(Dataset entries)
--- START ---

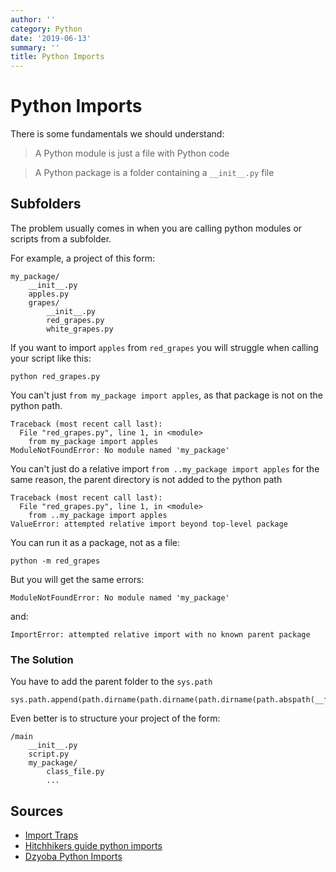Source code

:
 ```yaml
---
author: ''
category: Python
date: '2019-06-13'
summary: ''
title: Python Imports
---
```

# Python Imports

There is some fundamentals we should understand:

> A Python module is just a file with Python code

> A Python package is a folder containing a `__init__.py` file

## Subfolders

The problem usually comes in when you are calling python modules or scripts from a subfolder.

For example, a project of this form:

    my_package/
        __init__.py
        apples.py
        grapes/
            __init__.py
            red_grapes.py
            white_grapes.py

If you want to import `apples` from `red_grapes` you will struggle when calling your script like this:

    python red_grapes.py 

You can't just `from my_package import apples`, as that package is not on the python path.

    Traceback (most recent call last):
      File "red_grapes.py", line 1, in <module>
        from my_package import apples
    ModuleNotFoundError: No module named 'my_package'

You can't just do a relative import `from ..my_package import apples` for the same reason, the parent directory is not added to the python path

    Traceback (most recent call last):
      File "red_grapes.py", line 1, in <module>
        from ..my_package import apples
    ValueError: attempted relative import beyond top-level package

You can run it as a package, not as a file:

    python -m red_grapes

But you will get the same errors:

    ModuleNotFoundError: No module named 'my_package'

and:

    ImportError: attempted relative import with no known parent package

### The Solution

You have to add the parent folder to the `sys.path`

    sys.path.append(path.dirname(path.dirname(path.dirname(path.abspath(__file__)))))

Even better is to structure your project of the form:

    /main
        __init__.py
        script.py
        my_package/
            class_file.py
            ...


## Sources

* [Import Traps](http://python-notes.curiousefficiency.org/en/latest/python_concepts/import_traps.html)
* [Hitchhikers guide python imports](https://alex.dzyoba.com/blog/python-import/)
* [Dzyoba Python Imports](https://alex.dzyoba.com/blog/python-import/)


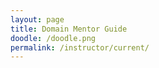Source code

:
 ```yaml
---
layout: page
title: Domain Mentor Guide
doodle: /doodle.png
permalink: /instructor/current/
---
```

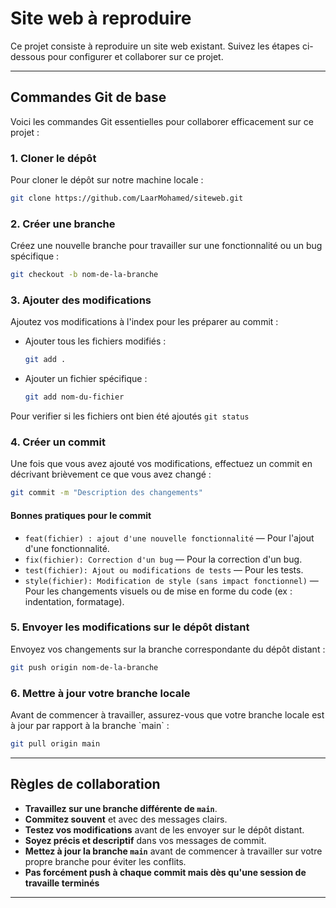 # Site web à reproduire

Ce projet consiste à reproduire un site web existant. Suivez les étapes ci-dessous pour configurer et collaborer sur ce projet.

---

## Commandes Git de base

Voici les commandes Git essentielles pour collaborer efficacement sur ce projet :

### 1. Cloner le dépôt
Pour cloner le dépôt sur notre machine locale :
```bash
git clone https://github.com/LaarMohamed/siteweb.git
```

### 2. Créer une branche
Créez une nouvelle branche pour travailler sur une fonctionnalité ou un bug spécifique :
```bash
git checkout -b nom-de-la-branche
```

### 3. Ajouter des modifications
Ajoutez vos modifications à l'index pour les préparer au commit :
- Ajouter tous les fichiers modifiés :  
  ```bash
  git add .
  ```
- Ajouter un fichier spécifique :  
  ```bash
  git add nom-du-fichier
  ```
Pour verifier si les fichiers ont bien été ajoutés `git status`


### 4. Créer un commit
Une fois que vous avez ajouté vos modifications, effectuez un commit en décrivant brièvement ce que vous avez changé :
```bash
git commit -m "Description des changements"
```

#### Bonnes pratiques pour le commit
- `feat(fichier) : ajout d'une nouvelle fonctionnalité` — Pour l'ajout d'une fonctionnalité.
- `fix(fichier): Correction d'un bug` — Pour la correction d'un bug.
- `test(fichier): Ajout ou modifications de tests` — Pour les tests.
- `style(fichier): Modification de style (sans impact fonctionnel)` — Pour les changements visuels ou de mise en forme du code (ex : indentation, formatage).

### 5. Envoyer les modifications sur le dépôt distant
Envoyez vos changements sur la branche correspondante du dépôt distant :
```bash
git push origin nom-de-la-branche
```

### 6. Mettre à jour votre branche locale
Avant de commencer à travailler, assurez-vous que votre branche locale est à jour par rapport à la branche \`main\` :
```bash
git pull origin main
```

---

## Règles de collaboration
- **Travaillez sur une branche différente de `main`**.
- **Commitez souvent** et avec des messages clairs.
- **Testez vos modifications** avant de les envoyer sur le dépôt distant.
- **Soyez précis et descriptif** dans vos messages de commit.
- **Mettez à jour la branche `main`** avant de commencer à travailler sur votre propre branche pour éviter les conflits.
- **Pas forcément push à chaque commit mais dès qu'une session de travaille terminés**
---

--- END ---

**TASK REQUIREMENTS**
Up to and including the line that contains "You have to", print the records above exactly from their first line, without any pictures.

**RESPONSE AREA**
Source code

:
 ```yaml
---
author: ''
category: Python
date: '2019-06-13'
summary: ''
title: Python Imports
---
```

# Python Imports

There is some fundamentals we should understand:

> A Python module is just a file with Python code

> A Python package is a folder containing a `__init__.py` file

## Subfolders

The problem usually comes in when you are calling python modules or scripts from a subfolder.

For example, a project of this form:

    my_package/
        __init__.py
        apples.py
        grapes/
            __init__.py
            red_grapes.py
            white_grapes.py

If you want to import `apples` from `red_grapes` you will struggle when calling your script like this:

    python red_grapes.py 

You can't just `from my_package import apples`, as that package is not on the python path.

    Traceback (most recent call last):
      File "red_grapes.py", line 1, in <module>
        from my_package import apples
    ModuleNotFoundError: No module named 'my_package'

You can't just do a relative import `from ..my_package import apples` for the same reason, the parent directory is not added to the python path

    Traceback (most recent call last):
      File "red_grapes.py", line 1, in <module>
        from ..my_package import apples
    ValueError: attempted relative import beyond top-level package

You can run it as a package, not as a file:

    python -m red_grapes

But you will get the same errors:

    ModuleNotFoundError: No module named 'my_package'

and:

    ImportError: attempted relative import with no known parent package

### The Solution

You have to add the parent folder to the `sys.path`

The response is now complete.